Hold up, don’t feel too bad for him. He put his kid, with a questionable education and no experience, in Congress. He’s got a good stream of favors coming that way.
But the mean old state wants to buy his property in Arroyo Seco AND make him take down his illegal billboard. Come on, all together: ahhhhhh.
Working to help him out are former highway department secretary Rhonda Faught and public relations gate-keeper S.U. Mahesh. The Albuquerque Journal satated in a story Sunday there’s a few “top officials” in the state highway department who are also lifting some weight.
The situation is simple. If your property is in the path of a highway project, some good people from the highway department have a slew of public meetings for years. That’s been going on here since 2003.
When they finally decide on a route, they come to the landowners one by one and sit down with drawings and explanations and eventually a cash offer. It’s up to the landowner whether to say, “Gimme my money,” or, “Heck no, I want more.”
It is then up to the state to decide whether to pay more or go to court. In 31 of the 42 cases of land condemnation for the Arroyo Seco corridor, the landowners have accepted the offer. Six are holdouts and others are either still negotiating or moving toward condemnation. Lujan says he won’t sell. That means he’s heading to court.
When landowners are going through the above described process, the highway department builds a folder with a running narrative of who has said what. Copies of letters, notes of phone calls, appraisals and offers would be in these folders. And that’s true of every deal in the corridor except for Lujan’s.
His folder contains a negotiator’s report, which claims Lujan has only received one offer and a document that once said “revised offer” but now says “offer.” Mahesh says it was originally a typo. Only one offer has been made. Strange that Lujan has flatly turned down the alleged only offer.
Another interesting point in the sign negotiation is that Lujan is quoted in a big city daily saying he didn’t know the sign was illegal. Former SUN reporter Nathan Gonzales did a complete story in July 2003 on illegal signs in north Santa Fe County. Lujan was contacted at that time so he knew it was illegal then. Of course nobody at Santa Fe County would dare to force the speaker to abide by the law.

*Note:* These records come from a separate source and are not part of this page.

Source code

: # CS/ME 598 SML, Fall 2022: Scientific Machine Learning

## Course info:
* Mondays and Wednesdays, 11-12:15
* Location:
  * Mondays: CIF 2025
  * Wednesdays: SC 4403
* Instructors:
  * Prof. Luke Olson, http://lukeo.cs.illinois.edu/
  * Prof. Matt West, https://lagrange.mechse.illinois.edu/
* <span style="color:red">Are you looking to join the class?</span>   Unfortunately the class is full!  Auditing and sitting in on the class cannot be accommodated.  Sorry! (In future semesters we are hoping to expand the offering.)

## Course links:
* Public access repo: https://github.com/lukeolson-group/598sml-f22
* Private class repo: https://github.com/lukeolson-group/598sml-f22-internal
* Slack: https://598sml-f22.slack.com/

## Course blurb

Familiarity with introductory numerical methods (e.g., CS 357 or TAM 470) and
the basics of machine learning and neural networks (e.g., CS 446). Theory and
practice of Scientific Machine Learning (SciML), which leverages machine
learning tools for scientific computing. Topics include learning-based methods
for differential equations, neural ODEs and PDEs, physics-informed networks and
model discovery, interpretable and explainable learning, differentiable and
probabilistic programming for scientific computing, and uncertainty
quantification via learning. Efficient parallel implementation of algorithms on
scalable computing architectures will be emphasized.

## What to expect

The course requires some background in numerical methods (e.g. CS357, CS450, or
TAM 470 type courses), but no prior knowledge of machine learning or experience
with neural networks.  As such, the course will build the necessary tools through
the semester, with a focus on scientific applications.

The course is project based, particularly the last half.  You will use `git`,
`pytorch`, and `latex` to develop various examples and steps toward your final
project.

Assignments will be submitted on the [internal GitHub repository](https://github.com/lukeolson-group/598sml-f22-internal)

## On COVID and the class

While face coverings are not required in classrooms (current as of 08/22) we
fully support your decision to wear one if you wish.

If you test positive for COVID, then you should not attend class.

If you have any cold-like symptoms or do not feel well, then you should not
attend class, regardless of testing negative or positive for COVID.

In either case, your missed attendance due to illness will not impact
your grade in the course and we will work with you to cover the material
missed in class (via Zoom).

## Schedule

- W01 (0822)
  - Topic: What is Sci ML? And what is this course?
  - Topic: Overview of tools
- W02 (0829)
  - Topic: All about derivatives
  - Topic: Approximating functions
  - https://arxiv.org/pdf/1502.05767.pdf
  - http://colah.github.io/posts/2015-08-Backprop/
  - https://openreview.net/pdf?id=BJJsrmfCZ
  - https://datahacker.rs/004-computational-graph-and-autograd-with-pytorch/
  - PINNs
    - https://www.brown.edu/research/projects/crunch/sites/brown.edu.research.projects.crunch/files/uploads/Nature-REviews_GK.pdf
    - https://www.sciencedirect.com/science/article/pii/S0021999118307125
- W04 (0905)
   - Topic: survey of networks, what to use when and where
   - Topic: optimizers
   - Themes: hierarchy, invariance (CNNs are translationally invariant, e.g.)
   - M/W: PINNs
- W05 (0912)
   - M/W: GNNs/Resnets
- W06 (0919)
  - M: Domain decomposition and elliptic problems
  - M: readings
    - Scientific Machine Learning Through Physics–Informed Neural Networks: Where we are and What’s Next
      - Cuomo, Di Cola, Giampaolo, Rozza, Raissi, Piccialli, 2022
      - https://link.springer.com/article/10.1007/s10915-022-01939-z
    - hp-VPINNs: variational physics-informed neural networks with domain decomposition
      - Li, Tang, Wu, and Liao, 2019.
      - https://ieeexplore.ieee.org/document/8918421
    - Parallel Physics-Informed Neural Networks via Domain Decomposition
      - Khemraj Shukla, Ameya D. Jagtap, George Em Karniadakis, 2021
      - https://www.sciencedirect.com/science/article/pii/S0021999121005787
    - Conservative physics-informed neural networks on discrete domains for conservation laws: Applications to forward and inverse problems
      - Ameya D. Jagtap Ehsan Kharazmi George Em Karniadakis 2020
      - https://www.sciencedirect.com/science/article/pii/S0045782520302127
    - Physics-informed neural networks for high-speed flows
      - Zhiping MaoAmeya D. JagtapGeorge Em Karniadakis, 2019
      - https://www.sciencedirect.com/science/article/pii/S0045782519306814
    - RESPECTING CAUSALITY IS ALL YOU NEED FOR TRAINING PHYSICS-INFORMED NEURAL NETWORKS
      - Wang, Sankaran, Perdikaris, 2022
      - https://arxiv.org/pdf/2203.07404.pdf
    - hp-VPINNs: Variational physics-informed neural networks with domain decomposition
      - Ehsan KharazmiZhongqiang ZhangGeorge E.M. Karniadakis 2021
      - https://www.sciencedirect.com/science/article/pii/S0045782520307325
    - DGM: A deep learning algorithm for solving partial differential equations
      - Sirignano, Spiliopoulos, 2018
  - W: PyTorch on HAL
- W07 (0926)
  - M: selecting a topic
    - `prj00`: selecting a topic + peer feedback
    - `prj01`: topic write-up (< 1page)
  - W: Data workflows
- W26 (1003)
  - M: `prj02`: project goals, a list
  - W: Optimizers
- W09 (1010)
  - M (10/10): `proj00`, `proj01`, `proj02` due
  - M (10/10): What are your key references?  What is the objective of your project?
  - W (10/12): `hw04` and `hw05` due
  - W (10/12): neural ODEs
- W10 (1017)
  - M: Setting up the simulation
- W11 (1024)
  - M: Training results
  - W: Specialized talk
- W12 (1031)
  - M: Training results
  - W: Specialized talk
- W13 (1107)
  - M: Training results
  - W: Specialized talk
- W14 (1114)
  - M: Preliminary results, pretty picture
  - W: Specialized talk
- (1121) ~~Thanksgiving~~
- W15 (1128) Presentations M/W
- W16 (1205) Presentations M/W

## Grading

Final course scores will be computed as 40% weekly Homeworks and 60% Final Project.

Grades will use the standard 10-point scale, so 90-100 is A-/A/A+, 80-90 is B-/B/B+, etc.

And that’s what this whole thing comes down to, Lujan needs to abide by the same laws the rest of us do. When he’s holding the gavel in the roundhouse, he can do all the petty little questionable deals he wants. He can create bills to waste taxpayer time and punish those who criticize him.
But when the highway department comes knocking on your door, you have to eventually answer it, either by taking a check or going to court.